### Work to complete
Print, exactly as written, every line from the first line of the records below through the line containing "Last check: 🟢", and nothing further.

### Records excerpted from a collection
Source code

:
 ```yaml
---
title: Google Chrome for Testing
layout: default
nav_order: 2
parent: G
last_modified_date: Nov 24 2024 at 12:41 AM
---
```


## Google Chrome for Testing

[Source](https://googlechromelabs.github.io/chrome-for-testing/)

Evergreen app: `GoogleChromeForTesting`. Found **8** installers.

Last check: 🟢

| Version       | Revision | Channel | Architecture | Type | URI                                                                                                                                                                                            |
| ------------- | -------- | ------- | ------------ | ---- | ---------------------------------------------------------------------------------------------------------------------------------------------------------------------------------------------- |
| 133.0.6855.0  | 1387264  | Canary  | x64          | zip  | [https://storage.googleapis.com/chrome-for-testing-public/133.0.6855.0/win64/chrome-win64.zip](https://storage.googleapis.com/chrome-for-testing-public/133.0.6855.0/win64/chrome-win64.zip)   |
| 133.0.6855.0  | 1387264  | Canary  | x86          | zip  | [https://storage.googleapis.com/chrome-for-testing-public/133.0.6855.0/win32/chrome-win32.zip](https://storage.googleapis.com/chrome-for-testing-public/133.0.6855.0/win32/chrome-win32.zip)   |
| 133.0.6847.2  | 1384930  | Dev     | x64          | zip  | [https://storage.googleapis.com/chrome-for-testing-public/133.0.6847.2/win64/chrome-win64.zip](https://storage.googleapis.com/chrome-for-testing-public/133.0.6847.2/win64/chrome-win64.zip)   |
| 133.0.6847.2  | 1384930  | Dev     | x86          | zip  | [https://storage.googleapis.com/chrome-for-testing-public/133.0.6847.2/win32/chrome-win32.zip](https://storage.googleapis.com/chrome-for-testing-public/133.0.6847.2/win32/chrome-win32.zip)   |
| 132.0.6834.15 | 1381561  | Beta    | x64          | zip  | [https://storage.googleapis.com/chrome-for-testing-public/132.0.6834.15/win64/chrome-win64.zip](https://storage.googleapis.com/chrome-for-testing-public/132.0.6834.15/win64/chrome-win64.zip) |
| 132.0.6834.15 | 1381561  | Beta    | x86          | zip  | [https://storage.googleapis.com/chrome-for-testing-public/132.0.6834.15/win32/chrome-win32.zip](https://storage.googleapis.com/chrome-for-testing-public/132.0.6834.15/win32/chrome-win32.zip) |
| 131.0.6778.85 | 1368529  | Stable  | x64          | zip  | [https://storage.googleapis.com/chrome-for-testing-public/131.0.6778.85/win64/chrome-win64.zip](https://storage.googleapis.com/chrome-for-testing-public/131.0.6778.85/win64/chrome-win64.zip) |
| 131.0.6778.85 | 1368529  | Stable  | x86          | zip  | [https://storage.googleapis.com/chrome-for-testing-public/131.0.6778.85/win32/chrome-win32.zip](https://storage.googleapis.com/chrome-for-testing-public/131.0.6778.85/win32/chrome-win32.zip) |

### Task response
Source code

:
 ```yaml
---
title: Google Chrome for Testing
layout: default
nav_order: 2
parent: G
last_modified_date: Nov 24 2024 at 12:41 AM
---
```


## Google Chrome for Testing

[Source](https://googlechromelabs.github.io/chrome-for-testing/)

Evergreen app: `GoogleChromeForTesting`. Found **8** installers.

Last check: 🟢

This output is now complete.